The Blog

Jun 28
2

Lifting the Tail: Inside Agora Skunk Works

by Aaron Westendorf
We’ve been hard at work for over a year developing the next generation of game integration technology here at Agora, and over the next few months we’ll be releasing some of the code that we’ve developed, discussing some of the challenges we face and how we’re using all the new technology to build the best gaming experience around.

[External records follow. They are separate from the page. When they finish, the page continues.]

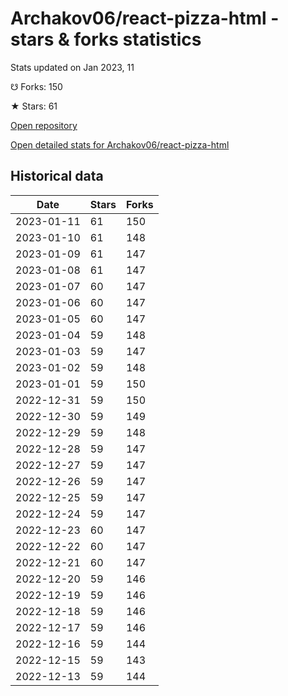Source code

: # Archakov06/react-pizza-html - stars & forks statistics

Stats updated on Jan 2023, 11

☋ Forks: 150

★ Stars: 61

[Open repository](https://github.com/Archakov06/react-pizza-html)

[Open detailed stats for Archakov06/react-pizza-html](https://reviewgithub.com/rep/Archakov06/react-pizza-html)

## Historical data
| Date | Stars | Forks |
|------|-------|-------|
| 2023-01-11 | 61 | 150 | 
| 2023-01-10 | 61 | 148 | 
| 2023-01-09 | 61 | 147 | 
| 2023-01-08 | 61 | 147 | 
| 2023-01-07 | 60 | 147 | 
| 2023-01-06 | 60 | 147 | 
| 2023-01-05 | 60 | 147 | 
| 2023-01-04 | 59 | 148 | 
| 2023-01-03 | 59 | 147 | 
| 2023-01-02 | 59 | 148 | 
| 2023-01-01 | 59 | 150 | 
| 2022-12-31 | 59 | 150 | 
| 2022-12-30 | 59 | 149 | 
| 2022-12-29 | 59 | 148 | 
| 2022-12-28 | 59 | 147 | 
| 2022-12-27 | 59 | 147 | 
| 2022-12-26 | 59 | 147 | 
| 2022-12-25 | 59 | 147 | 
| 2022-12-24 | 59 | 147 | 
| 2022-12-23 | 60 | 147 | 
| 2022-12-22 | 60 | 147 | 
| 2022-12-21 | 60 | 147 | 
| 2022-12-20 | 59 | 146 | 
| 2022-12-19 | 59 | 146 | 
| 2022-12-18 | 59 | 146 | 
| 2022-12-17 | 59 | 146 | 
| 2022-12-16 | 59 | 144 | 
| 2022-12-15 | 59 | 143 | 
| 2022-12-13 | 59 | 144 | 

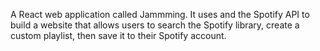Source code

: A React web application called Jammming. It uses and the Spotify API to build a website that allows users to search the Spotify library, create a custom playlist, then save it to their Spotify account.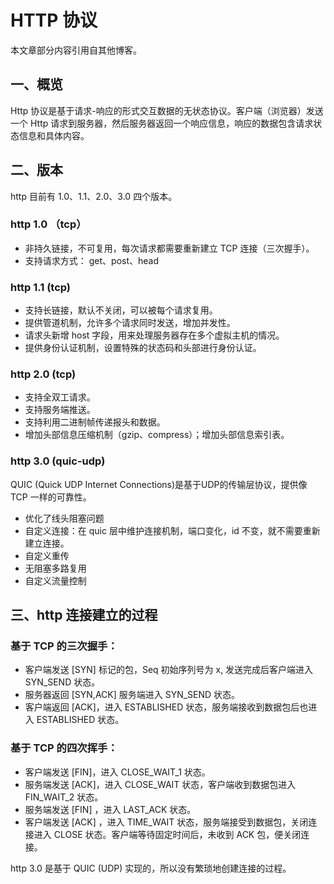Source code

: # HTTP 协议
 本文章部分内容引用自其他博客。
## 一、概览
 Http 协议是基于请求-响应的形式交互数据的无状态协议。客户端（浏览器）发送一个 Http 请求到服务器，然后服务器返回一个响应信息，响应的数据包含请求状态信息和具体内容。

## 二、版本
http 目前有 1.0、1.1、2.0、3.0 四个版本。
### http 1.0 （tcp）
- 非持久链接，不可复用，每次请求都需要重新建立 TCP 连接（三次握手）。
- 支持请求方式： get、post、head
### http 1.1 (tcp)
- 支持长链接，默认不关闭，可以被每个请求复用。
- 提供管道机制，允许多个请求同时发送，增加并发性。
- 请求头新增 host 字段，用来处理服务器存在多个虚拟主机的情况。
- 提供身份认证机制，设置特殊的状态码和头部进行身份认证。
### http 2.0 (tcp)
- 支持全双工请求。
- 支持服务端推送。
- 支持利用二进制帧传递报头和数据。
- 增加头部信息压缩机制（gzip、compress）；增加头部信息索引表。
### http 3.0 (quic-udp)
QUIC (Quick UDP Internet Connections)是基于UDP的传输层协议，提供像 TCP 一样的可靠性。
- 优化了线头阻塞问题
- 自定义连接：在 quic 层中维护连接机制，端口变化，id 不变，就不需要重新建立连接。
- 自定义重传
- 无阻塞多路复用
- 自定义流量控制
## 三、http 连接建立的过程
### 基于 TCP 的三次握手：
- 客户端发送 [SYN] 标记的包，Seq 初始序列号为 x, 发送完成后客户端进入 SYN_SEND 状态。
- 服务器返回 [SYN,ACK] 服务端进入 SYN_SEND 状态。
- 客户端返回 [ACK]，进入 ESTABLISHED 状态，服务端接收到数据包后也进入 ESTABLISHED 状态。

### 基于 TCP 的四次挥手：
- 客户端发送 [FIN]，进入 CLOSE_WAIT_1 状态。
- 服务端发送 [ACK]，进入 CLOSE_WAIT 状态，客户端收到数据包进入 FIN_WAIT_2 状态。
- 服务端发送 [FIN] ，进入 LAST_ACK 状态。
- 客户端发送 [ACK] ，进入 TIME_WAIT 状态，服务端接受到数据包，关闭连接进入 CLOSE 状态。客户端等待固定时间后，未收到 ACK 包，便关闭连接。

http 3.0 是基于 QUIC (UDP) 实现的，所以没有繁琐地创建连接的过程。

To start, a brief explanation of the challenges we face.  As you might imagine, we deal with a lot of data.  The volume is only increasing, and with our friends at MLG, we expect significantly more of it.  Along with the volume of data, it also comes to us in many different forms and protocols; sometimes it’s pushed to us, and sometimes we have to go fetch it.  We have to respond to any number of business decisions made by developers and publishers, adapt to developers’ needs in a manner which does not negatively impact their schedule, and be a consistent and reliable partner to all our clients.  We have to deliver comprehensive documentation to both game and website developers, and our business relationships are aided by a consistent offering.

 

In the past, each game’s services would be its own Rails application.  We built a suite of re-usable components, but for each title we would have to re-write a lot of boiler-plate code and set up an entirely new suite of servers, complete with application hosts, web and caching proxies, databases and so on.  As our data throughput grew, we found that we needed to add additional components to our stack, such as Sparrow, to turn synchronous workloads into asynchronous ones.  Each project required extensive monitoring and reporting, an interactive console for viewing production data and testing staging code.

 

We were very successful, but found the business costs too high and that we were missing several features that were important to our long term strategy of being the best in the industry at game integration.  Our experience with a virtualized hosting environment opened our eyes to the possibilities of turning our data processing and web services loose on a commoditized, shared platform.

 

With a general set of requirements in hand, we set forth, and what we came away with has been incubating, gestating and flowering into a powerful toolset that has met all our expectations, and then some.

 

Our first task was to choose the core set of technologies and the basic processing scheme that we would be using.  After an exhaustive search, lots of hacking and whiteboard scribblings, we settled on the following key features:

 

  • Python for all application code
  • AMQP, via RabbitMQ, for all inter-process communication
  • MySQL, Tokyo Tyrant and memcache for data storage services
  • Protocol translators to bridge external traffic to AMQP via a simple binary protocol
  • libevent for as many as IO operation as possible

 

 

We chose Python from the suitable dyanmic languages primarily for its memory management and speed.  We were shifting to a single-threaded multi-process environment where memory costs are high and performance paramount, and Python has an extensive pedigree in this area.  We did choose to sacrifice some memory by adhering to a single-threaded model in order to keep the application stack simple and use the kernel for all context switching.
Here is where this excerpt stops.